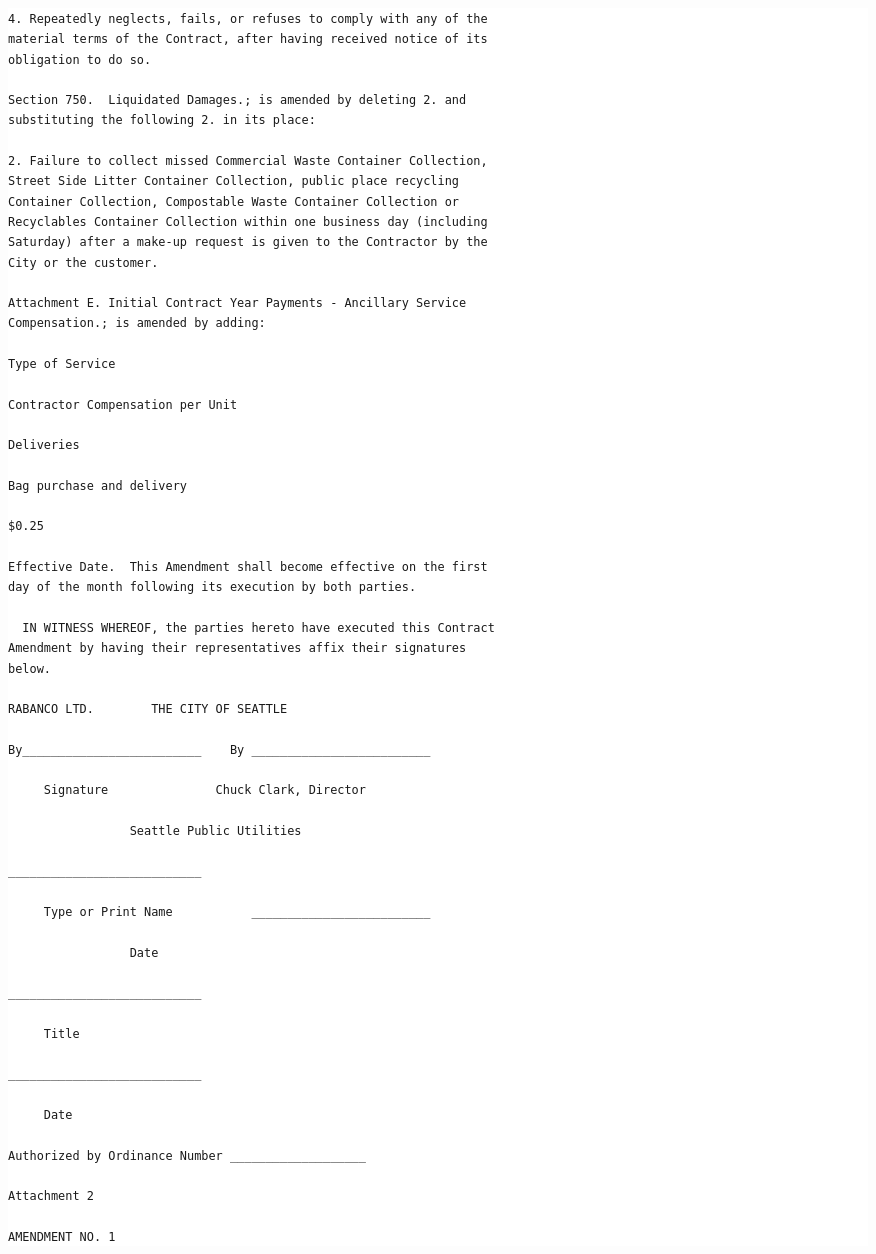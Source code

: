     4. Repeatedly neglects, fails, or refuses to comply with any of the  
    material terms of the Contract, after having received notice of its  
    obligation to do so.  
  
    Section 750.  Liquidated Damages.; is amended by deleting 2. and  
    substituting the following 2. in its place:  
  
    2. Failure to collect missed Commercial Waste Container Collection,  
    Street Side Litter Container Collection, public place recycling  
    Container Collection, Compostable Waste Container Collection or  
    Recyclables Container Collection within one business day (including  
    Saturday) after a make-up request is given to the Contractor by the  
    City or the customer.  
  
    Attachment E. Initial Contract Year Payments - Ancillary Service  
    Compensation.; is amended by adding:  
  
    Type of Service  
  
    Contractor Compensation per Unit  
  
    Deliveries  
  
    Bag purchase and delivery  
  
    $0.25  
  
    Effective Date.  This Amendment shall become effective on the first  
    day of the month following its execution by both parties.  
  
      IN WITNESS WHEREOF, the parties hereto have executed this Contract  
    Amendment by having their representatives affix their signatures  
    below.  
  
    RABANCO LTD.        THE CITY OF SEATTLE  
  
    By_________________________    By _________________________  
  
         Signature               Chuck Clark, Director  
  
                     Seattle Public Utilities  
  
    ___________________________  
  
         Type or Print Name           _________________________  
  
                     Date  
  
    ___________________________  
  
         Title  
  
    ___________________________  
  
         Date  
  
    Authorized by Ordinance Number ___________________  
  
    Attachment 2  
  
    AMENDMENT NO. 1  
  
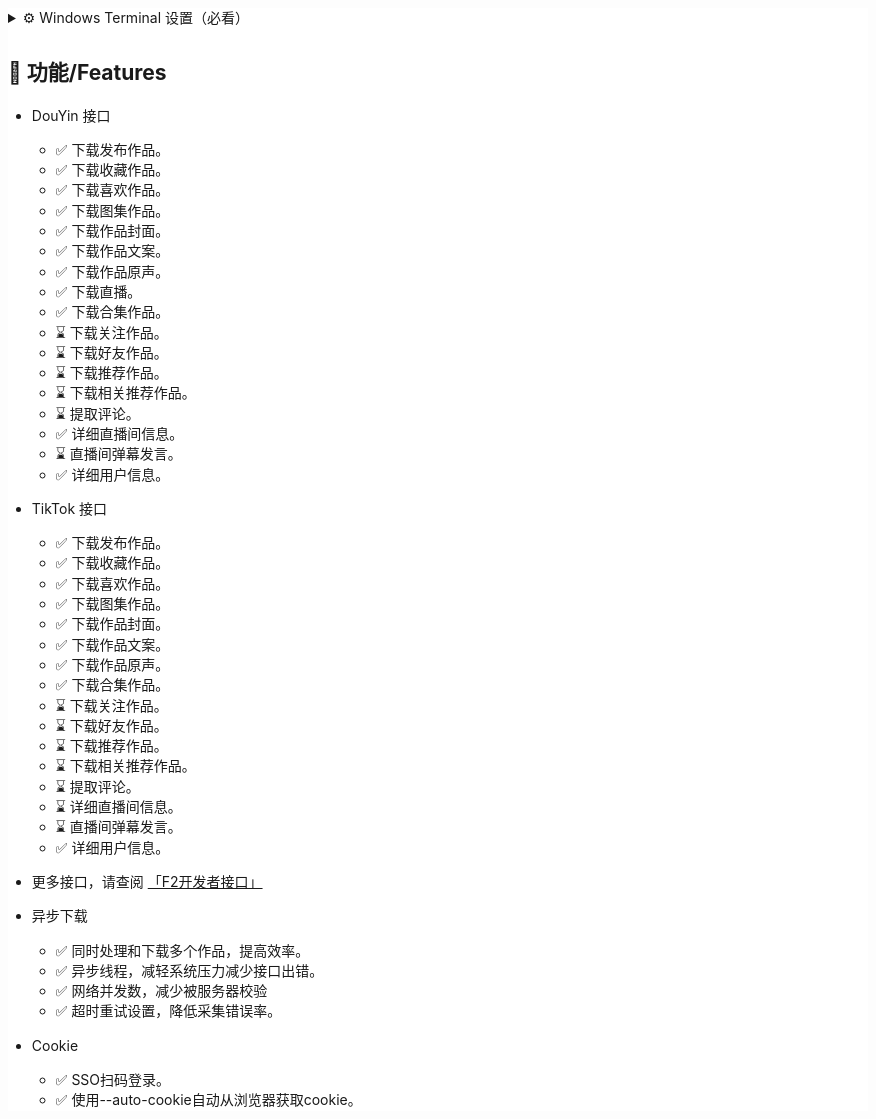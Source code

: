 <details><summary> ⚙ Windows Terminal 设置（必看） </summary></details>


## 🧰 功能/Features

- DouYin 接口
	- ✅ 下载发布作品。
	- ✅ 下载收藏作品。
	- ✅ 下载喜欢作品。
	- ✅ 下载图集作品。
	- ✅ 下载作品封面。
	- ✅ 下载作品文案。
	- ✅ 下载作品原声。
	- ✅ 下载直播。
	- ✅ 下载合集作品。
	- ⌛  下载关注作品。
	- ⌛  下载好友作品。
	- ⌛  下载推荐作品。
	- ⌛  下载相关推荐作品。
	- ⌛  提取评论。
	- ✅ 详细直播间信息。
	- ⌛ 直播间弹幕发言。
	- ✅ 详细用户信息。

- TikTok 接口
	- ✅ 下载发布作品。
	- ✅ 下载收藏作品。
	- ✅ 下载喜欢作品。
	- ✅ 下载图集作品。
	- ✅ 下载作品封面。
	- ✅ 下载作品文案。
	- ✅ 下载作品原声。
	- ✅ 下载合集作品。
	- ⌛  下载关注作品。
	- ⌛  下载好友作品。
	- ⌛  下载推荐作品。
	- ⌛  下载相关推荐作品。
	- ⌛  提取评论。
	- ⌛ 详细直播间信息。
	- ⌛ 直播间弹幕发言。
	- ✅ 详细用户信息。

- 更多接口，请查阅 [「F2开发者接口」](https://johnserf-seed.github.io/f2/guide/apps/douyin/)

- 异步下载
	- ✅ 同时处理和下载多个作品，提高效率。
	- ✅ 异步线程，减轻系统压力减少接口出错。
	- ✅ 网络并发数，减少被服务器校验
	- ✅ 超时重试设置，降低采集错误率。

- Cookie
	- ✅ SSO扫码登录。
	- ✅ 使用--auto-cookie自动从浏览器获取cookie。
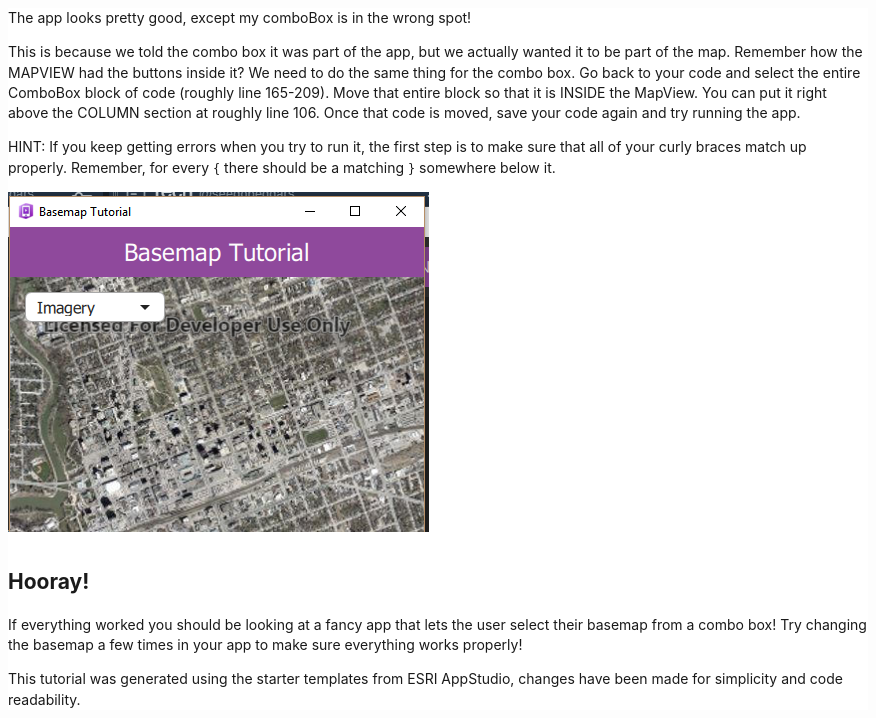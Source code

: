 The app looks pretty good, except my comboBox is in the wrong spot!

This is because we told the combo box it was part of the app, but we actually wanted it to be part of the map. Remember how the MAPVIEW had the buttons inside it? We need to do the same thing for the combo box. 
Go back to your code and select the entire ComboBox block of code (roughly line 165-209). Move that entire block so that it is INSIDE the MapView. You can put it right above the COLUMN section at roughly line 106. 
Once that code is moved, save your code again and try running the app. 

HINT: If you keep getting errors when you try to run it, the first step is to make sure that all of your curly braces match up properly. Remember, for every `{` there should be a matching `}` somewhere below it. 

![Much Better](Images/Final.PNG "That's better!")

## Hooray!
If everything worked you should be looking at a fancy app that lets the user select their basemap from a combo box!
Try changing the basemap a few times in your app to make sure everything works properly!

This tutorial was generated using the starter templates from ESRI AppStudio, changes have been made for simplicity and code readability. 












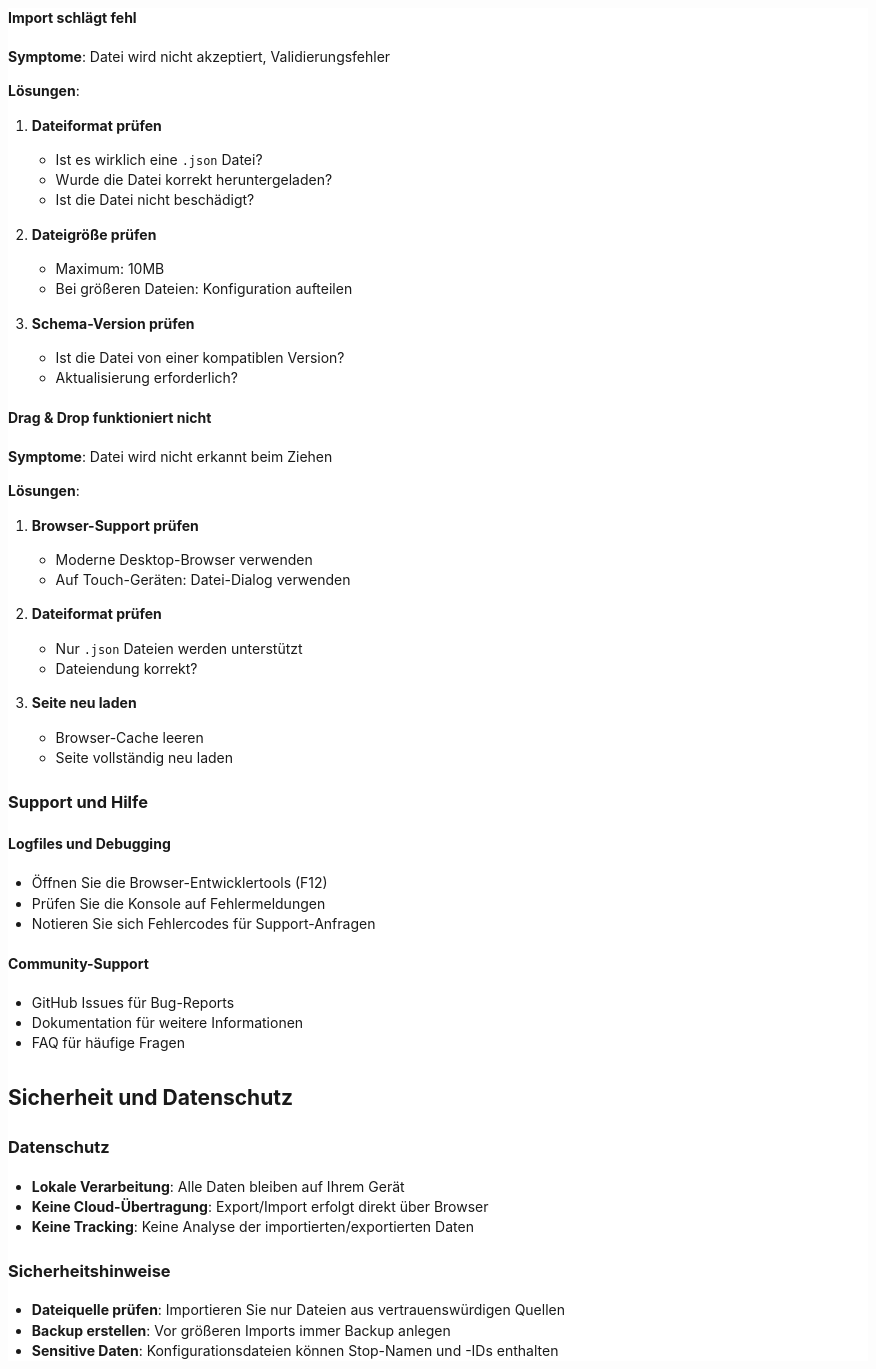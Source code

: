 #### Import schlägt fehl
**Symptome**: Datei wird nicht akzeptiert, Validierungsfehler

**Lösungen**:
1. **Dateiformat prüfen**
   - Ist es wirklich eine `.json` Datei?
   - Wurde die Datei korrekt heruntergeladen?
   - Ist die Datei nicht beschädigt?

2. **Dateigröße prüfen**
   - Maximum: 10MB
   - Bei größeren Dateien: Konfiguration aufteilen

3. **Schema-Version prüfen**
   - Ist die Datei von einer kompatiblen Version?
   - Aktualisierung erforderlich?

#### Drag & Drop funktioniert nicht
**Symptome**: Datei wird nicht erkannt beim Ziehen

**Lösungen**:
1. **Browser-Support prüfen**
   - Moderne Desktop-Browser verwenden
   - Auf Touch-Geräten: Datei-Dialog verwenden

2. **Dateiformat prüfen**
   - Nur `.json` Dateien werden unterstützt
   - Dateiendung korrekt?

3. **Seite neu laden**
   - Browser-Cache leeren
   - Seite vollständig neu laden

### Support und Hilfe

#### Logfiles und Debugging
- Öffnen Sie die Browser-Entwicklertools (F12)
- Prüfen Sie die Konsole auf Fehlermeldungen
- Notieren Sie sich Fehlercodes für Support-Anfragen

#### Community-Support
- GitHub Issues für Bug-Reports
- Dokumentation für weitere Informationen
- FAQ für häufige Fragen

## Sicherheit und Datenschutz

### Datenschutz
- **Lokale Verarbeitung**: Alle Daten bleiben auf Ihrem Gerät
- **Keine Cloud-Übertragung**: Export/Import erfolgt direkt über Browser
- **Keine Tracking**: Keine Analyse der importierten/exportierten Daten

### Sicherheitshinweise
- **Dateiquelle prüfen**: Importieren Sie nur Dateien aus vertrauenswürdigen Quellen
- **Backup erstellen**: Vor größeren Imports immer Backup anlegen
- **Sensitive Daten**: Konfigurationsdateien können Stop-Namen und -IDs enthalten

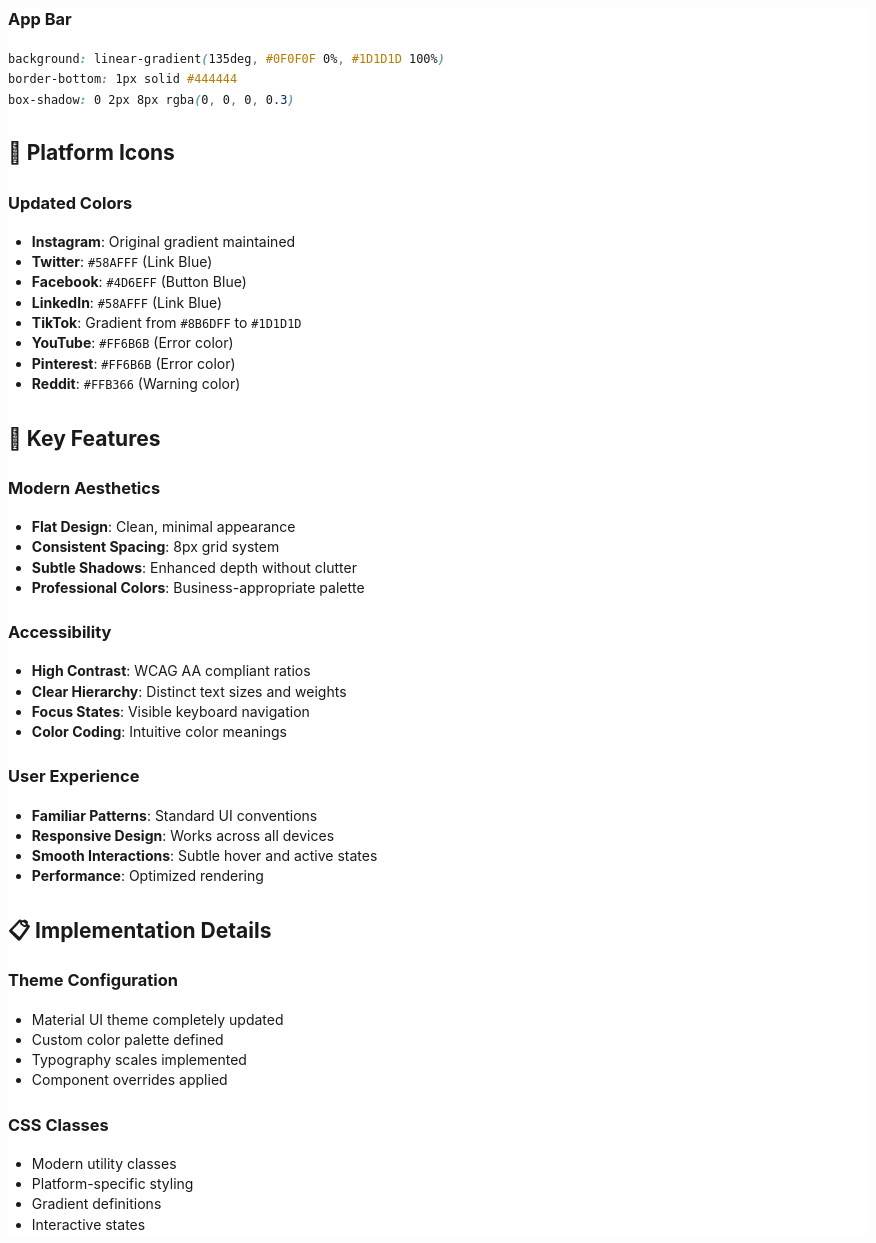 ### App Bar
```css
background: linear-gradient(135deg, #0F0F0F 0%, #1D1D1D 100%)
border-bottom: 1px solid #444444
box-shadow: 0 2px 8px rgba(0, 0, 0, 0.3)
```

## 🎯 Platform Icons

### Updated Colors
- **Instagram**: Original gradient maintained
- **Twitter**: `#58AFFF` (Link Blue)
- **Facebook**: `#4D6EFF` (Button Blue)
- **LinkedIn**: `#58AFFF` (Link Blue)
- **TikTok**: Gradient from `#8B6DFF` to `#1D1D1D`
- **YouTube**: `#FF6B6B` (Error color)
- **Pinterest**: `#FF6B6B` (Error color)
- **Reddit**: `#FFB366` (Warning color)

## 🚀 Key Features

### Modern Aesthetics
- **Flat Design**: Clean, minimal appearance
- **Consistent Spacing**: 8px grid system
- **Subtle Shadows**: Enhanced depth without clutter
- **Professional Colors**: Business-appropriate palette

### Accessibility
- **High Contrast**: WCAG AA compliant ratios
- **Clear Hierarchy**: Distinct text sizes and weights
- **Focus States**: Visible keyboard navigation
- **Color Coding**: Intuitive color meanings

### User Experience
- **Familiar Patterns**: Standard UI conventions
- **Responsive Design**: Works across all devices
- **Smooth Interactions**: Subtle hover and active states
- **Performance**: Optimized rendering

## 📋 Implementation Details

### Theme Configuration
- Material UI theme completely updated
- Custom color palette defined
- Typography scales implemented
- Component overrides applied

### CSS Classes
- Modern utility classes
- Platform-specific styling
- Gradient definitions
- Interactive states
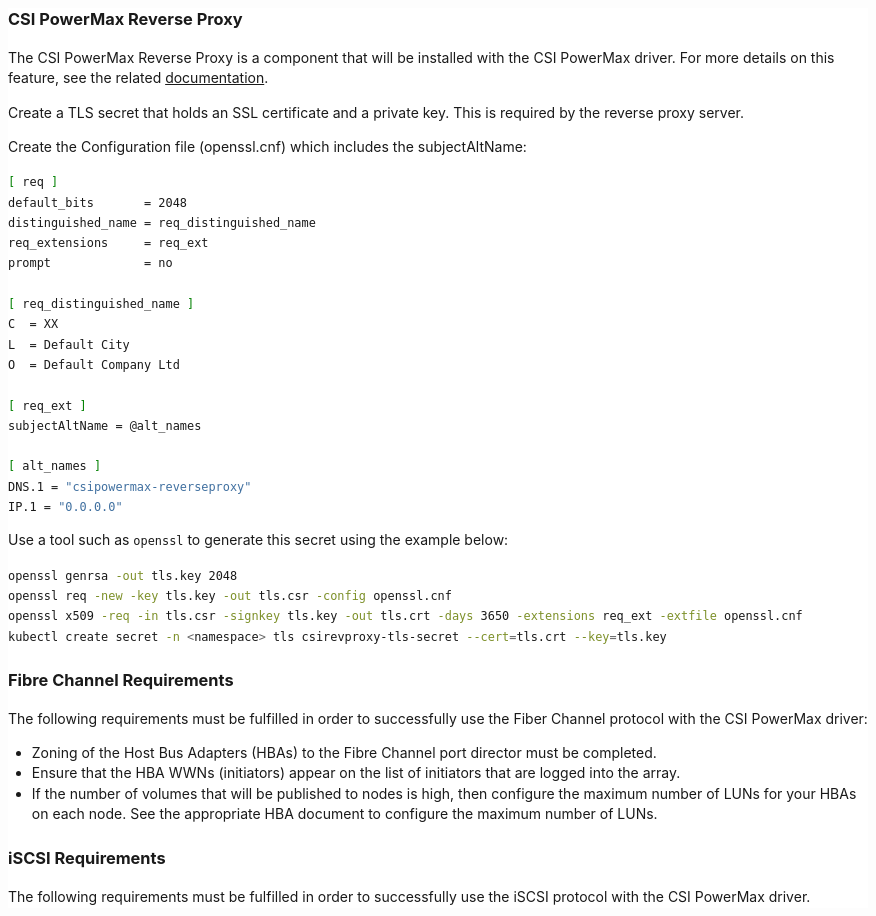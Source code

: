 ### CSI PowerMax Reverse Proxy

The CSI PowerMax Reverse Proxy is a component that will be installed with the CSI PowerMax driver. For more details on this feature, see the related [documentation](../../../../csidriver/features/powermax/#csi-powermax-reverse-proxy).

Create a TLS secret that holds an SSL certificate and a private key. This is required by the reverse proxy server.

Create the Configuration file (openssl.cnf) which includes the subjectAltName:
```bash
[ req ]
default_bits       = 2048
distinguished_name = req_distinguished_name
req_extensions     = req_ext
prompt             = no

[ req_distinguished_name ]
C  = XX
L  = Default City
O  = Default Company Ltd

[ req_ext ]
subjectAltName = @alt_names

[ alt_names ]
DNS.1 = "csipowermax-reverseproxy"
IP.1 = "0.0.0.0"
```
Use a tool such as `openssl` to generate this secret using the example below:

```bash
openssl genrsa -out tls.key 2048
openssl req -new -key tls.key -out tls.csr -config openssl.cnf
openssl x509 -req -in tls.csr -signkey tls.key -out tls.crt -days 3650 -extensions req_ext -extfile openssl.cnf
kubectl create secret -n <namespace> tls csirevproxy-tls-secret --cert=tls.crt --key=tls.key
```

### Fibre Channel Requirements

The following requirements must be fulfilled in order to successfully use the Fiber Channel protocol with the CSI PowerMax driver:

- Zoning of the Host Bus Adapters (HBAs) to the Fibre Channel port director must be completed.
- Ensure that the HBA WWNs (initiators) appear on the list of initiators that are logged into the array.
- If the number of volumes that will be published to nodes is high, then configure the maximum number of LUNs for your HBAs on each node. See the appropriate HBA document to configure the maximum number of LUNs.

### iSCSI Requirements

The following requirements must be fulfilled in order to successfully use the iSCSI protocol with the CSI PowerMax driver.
::::
■ **Exercise objective**
Search the entries for the string "select" and return each line where it turns up.

■ **Problem solution**
Go back to your code and select the entire ComboBox block of code (roughly line 165-209). Move that entire block so that it is INSIDE the MapView. You can put it right above the COLUMN section at roughly line 106. 
If everything worked you should be looking at a fancy app that lets the user select their basemap from a combo box!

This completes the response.